Is Modi best bet for Pakistan?

PM Imran Khan thinks re-election of Modi could be a better bet for Pakistan-India peace


Kamran Yousaf April 15, 2019
PM Imran Khan thinks re-election of Modi could be a better bet for Pakistan-India peace. PHOTO: FILE

India has begun voting in a seven-phase general election. The first phase was over on April 11. The vote to elect a new parliament will continue till May 19 and the results will be announced on May 23. The parliamentary polls are seen as a referendum on the incumbent Prime Minister, Narendra Modi.

Like the rest of the world, Pakistan is closely following the developments in India. Assessments are being made as to who suits Pakistan more or who is a lesser evil — the ruling Bharatiya Janata Party (BJP) or the Congress led by Rahul Gandhi?

Prime Minister Imran Khan thinks re-election of Modi could be a better bet for Pakistan-India peace. Imran believes if the next Indian government is led by the Congress party, it might be too scared to seek a settlement with Pakistan over Kashmir, fearing a backlash from the right.

“Perhaps if the BJP — a right-wing party — wins, some kind of settlement in Kashmir could be reached,” the PM told foreign journalists recently in Islamabad. His remarks ignited debate both in India and Pakistan. In India, the opposition used Imran’s statement to taunt Modi because he has often claimed that his political rivals and Pakistan want the BJP to lose the elections. Imran’s statement has put the BJP in a tight corner and its supporters are wondering how to respond.

Opposition parties in Pakistan also took Imran to task for endorsing Modi’s re-election bid. The reaction forced Foreign Minister Shah Mehmood Qureshi to insist that his statement was taken out of context.

For many, Imran’s assessment was surprising given the fact that it was Modi who ordered Indian fighter jets to cross over into Pakistan for the first time in five decades following the Pulwama attack in February. The two countries were on the brink of war when Pakistan retaliated and shot down two Indian warplanes and captured one of its pilots.

But notwithstanding the criticism, Imran’s assessment seeing better chances of Pakistan-India peace under Modi than Rahul Gandhi was not wrong either. Modi’s re-election certainly has both advantages and disadvantages. The major drawback for Pakistan is that he can push the two nuclear-armed neighbours to war as he has shown after the Pulwama attack. During his five-year tenure, Modi also tried to change rules of engagements with Pakistan. He has hardened his stance on talks with Pakistan. But that is one aspect. In his tenure, he has also shown the inclination to go out of the box with Pakistan.

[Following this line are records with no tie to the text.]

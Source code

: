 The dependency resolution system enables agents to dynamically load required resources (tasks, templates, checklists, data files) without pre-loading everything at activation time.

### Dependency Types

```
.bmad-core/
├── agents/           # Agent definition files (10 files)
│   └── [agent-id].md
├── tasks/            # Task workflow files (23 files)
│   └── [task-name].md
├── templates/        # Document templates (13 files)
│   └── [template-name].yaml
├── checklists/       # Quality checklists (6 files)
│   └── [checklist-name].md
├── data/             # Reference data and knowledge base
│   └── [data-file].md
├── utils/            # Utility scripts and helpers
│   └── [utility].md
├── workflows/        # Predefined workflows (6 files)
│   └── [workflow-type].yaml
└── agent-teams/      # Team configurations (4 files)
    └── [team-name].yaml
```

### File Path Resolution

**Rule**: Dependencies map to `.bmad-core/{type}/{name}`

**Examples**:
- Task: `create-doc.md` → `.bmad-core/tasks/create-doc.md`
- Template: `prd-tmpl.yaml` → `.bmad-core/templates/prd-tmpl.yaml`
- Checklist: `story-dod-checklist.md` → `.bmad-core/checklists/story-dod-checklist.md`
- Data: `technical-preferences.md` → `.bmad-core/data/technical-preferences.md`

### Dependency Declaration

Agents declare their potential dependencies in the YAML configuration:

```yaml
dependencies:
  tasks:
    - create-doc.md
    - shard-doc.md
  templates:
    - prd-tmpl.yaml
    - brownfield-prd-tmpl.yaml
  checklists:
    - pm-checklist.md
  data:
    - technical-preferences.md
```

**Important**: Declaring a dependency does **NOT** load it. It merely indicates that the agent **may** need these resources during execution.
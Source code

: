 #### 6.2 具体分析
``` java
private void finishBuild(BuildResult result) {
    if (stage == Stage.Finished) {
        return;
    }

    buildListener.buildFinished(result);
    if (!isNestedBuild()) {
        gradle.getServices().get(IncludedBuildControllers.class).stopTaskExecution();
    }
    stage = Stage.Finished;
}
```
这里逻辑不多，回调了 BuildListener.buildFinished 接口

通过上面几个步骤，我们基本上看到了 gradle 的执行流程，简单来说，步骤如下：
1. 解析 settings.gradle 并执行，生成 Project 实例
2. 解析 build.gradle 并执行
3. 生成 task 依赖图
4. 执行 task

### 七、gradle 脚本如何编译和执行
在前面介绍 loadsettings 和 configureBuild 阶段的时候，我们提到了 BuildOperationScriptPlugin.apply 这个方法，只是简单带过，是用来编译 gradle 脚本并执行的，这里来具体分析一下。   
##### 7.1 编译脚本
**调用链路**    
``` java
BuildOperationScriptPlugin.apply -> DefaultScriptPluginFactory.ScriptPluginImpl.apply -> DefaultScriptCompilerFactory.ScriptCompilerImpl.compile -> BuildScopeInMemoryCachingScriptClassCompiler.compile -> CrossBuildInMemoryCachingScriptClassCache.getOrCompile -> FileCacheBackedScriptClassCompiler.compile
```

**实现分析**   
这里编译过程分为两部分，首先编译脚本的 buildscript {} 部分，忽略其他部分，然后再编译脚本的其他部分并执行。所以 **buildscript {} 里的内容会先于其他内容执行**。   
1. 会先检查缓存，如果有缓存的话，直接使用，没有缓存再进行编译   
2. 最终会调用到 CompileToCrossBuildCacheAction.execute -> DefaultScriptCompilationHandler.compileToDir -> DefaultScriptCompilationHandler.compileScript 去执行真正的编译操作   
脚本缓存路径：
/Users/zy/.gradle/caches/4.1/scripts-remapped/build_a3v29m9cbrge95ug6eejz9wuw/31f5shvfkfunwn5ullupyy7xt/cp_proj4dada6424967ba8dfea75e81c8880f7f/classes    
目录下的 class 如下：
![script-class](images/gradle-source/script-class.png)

After his landslide victory in 2014, he invited then prime minister Nawaz Sharif to his oath-taking ceremony, something that surprised many given his anti-Pakistan stance during the election campaign. He even put his political career at stake when in December 2015 he made a surprise stopover in Lahore to greet Sharif on his birthday and attend his granddaughter’s wedding. Only Modi could pull off such a spectacle.

On the other hand, when Pakistan and India had the most sustained and uninterrupted dialogue process between 2004 and 2008, then prime minister Manmohan Singh could not undertake a visit to Islamabad because of the fear of a domestic backlash. That was a time when Pakistan and India had the best of relationship and even there were reports that the two sides were close to reaching some kind of understanding on the longstanding Kashmir dispute. Just imagine if Manmohan could not take a decision, then how the Congress would respond to any peace overtures in a far more hostile environment now.

Given this stark reality, Modi’s re-election may not necessarily be bad for Pakistan. Also, it is unlikely that Modi will continue his ‘muscular and anti-Pakistan’ approach even after the elections. There is a likelihood that Modi may spring another surprise by reciprocating the peace overtures being repeatedly extended by Prime Minister Imran.

Published in The Express Tribune, April 15th, 2019.